Exercise directions ->
How many lines in the data below include the word "services"? Respond with the number, nothing more.

Exercise materials ->
<<<<

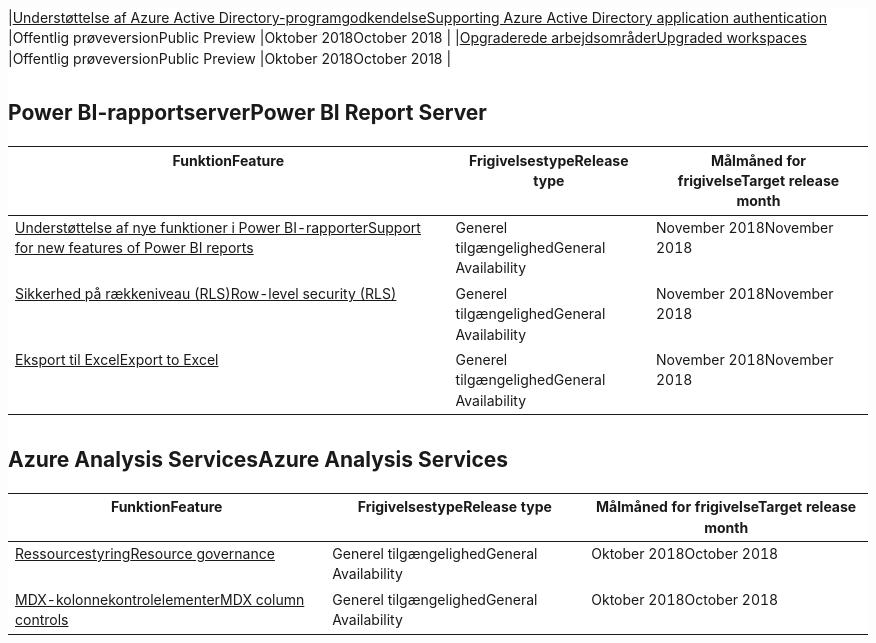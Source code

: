 |[<span data-ttu-id="4ed94-362">Understøttelse af Azure Active Directory-programgodkendelse</span><span class="sxs-lookup"><span data-stu-id="4ed94-362">Supporting Azure Active Directory application authentication</span></span>](power-bi-embedded/supporting-azure-active-directory-application-authentication.md)   |<span data-ttu-id="4ed94-363">Offentlig prøveversion</span><span class="sxs-lookup"><span data-stu-id="4ed94-363">Public Preview</span></span>   |<span data-ttu-id="4ed94-364">Oktober 2018</span><span class="sxs-lookup"><span data-stu-id="4ed94-364">October 2018</span></span>    |
|[<span data-ttu-id="4ed94-365">Opgraderede arbejdsområder</span><span class="sxs-lookup"><span data-stu-id="4ed94-365">Upgraded workspaces</span></span>](power-bi-embedded/workspace-v2.md)   |<span data-ttu-id="4ed94-366">Offentlig prøveversion</span><span class="sxs-lookup"><span data-stu-id="4ed94-366">Public Preview</span></span>   |<span data-ttu-id="4ed94-367">Oktober 2018</span><span class="sxs-lookup"><span data-stu-id="4ed94-367">October 2018</span></span>    |


## <a name="power-bi-report-server"></a><span data-ttu-id="4ed94-368">Power BI-rapportserver</span><span class="sxs-lookup"><span data-stu-id="4ed94-368">Power BI Report Server</span></span>

|<span data-ttu-id="4ed94-369">Funktion</span><span class="sxs-lookup"><span data-stu-id="4ed94-369">Feature</span></span>   |<span data-ttu-id="4ed94-370">Frigivelsestype</span><span class="sxs-lookup"><span data-stu-id="4ed94-370">Release type</span></span>   |<span data-ttu-id="4ed94-371">Målmåned for frigivelse</span><span class="sxs-lookup"><span data-stu-id="4ed94-371">Target release month</span></span>    |
|----------|---------------|------------------------|
|[<span data-ttu-id="4ed94-372">Understøttelse af nye funktioner i Power BI-rapporter</span><span class="sxs-lookup"><span data-stu-id="4ed94-372">Support for new features of Power BI reports</span></span>](power-bi-report-server/index.md)   |<span data-ttu-id="4ed94-373">Generel tilgængelighed</span><span class="sxs-lookup"><span data-stu-id="4ed94-373">General Availability</span></span>   |<span data-ttu-id="4ed94-374">November 2018</span><span class="sxs-lookup"><span data-stu-id="4ed94-374">November 2018</span></span>    |
|[<span data-ttu-id="4ed94-375">Sikkerhed på rækkeniveau (RLS)</span><span class="sxs-lookup"><span data-stu-id="4ed94-375">Row-level security (RLS)</span></span>](power-bi-report-server/index.md)   |<span data-ttu-id="4ed94-376">Generel tilgængelighed</span><span class="sxs-lookup"><span data-stu-id="4ed94-376">General Availability</span></span>   |<span data-ttu-id="4ed94-377">November 2018</span><span class="sxs-lookup"><span data-stu-id="4ed94-377">November 2018</span></span>    |
|[<span data-ttu-id="4ed94-378">Eksport til Excel</span><span class="sxs-lookup"><span data-stu-id="4ed94-378">Export to Excel</span></span>](power-bi-report-server/index.md)   |<span data-ttu-id="4ed94-379">Generel tilgængelighed</span><span class="sxs-lookup"><span data-stu-id="4ed94-379">General Availability</span></span>   |<span data-ttu-id="4ed94-380">November 2018</span><span class="sxs-lookup"><span data-stu-id="4ed94-380">November 2018</span></span>    |

## <a name="azure-analysis-services"></a><span data-ttu-id="4ed94-381">Azure Analysis Services</span><span class="sxs-lookup"><span data-stu-id="4ed94-381">Azure Analysis Services</span></span>

<span data-ttu-id="4ed94-382">Funktion</span><span class="sxs-lookup"><span data-stu-id="4ed94-382">Feature</span></span>   |<span data-ttu-id="4ed94-383">Frigivelsestype</span><span class="sxs-lookup"><span data-stu-id="4ed94-383">Release type</span></span>   |<span data-ttu-id="4ed94-384">Målmåned for frigivelse</span><span class="sxs-lookup"><span data-stu-id="4ed94-384">Target release month</span></span>    |
|----------|---------------|------------------------|
|[<span data-ttu-id="4ed94-385">Ressourcestyring</span><span class="sxs-lookup"><span data-stu-id="4ed94-385">Resource governance</span></span>](azure-analysis-services/index.md)   |<span data-ttu-id="4ed94-386">Generel tilgængelighed</span><span class="sxs-lookup"><span data-stu-id="4ed94-386">General Availability</span></span>   |<span data-ttu-id="4ed94-387">Oktober 2018</span><span class="sxs-lookup"><span data-stu-id="4ed94-387">October 2018</span></span>    |
|[<span data-ttu-id="4ed94-388">MDX-kolonnekontrolelementer</span><span class="sxs-lookup"><span data-stu-id="4ed94-388">MDX column controls</span></span>](azure-analysis-services/index.md)   |<span data-ttu-id="4ed94-389">Generel tilgængelighed</span><span class="sxs-lookup"><span data-stu-id="4ed94-389">General Availability</span></span>   |<span data-ttu-id="4ed94-390">Oktober 2018</span><span class="sxs-lookup"><span data-stu-id="4ed94-390">October 2018</span></span>    |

>>>>

Solved exercise ->
3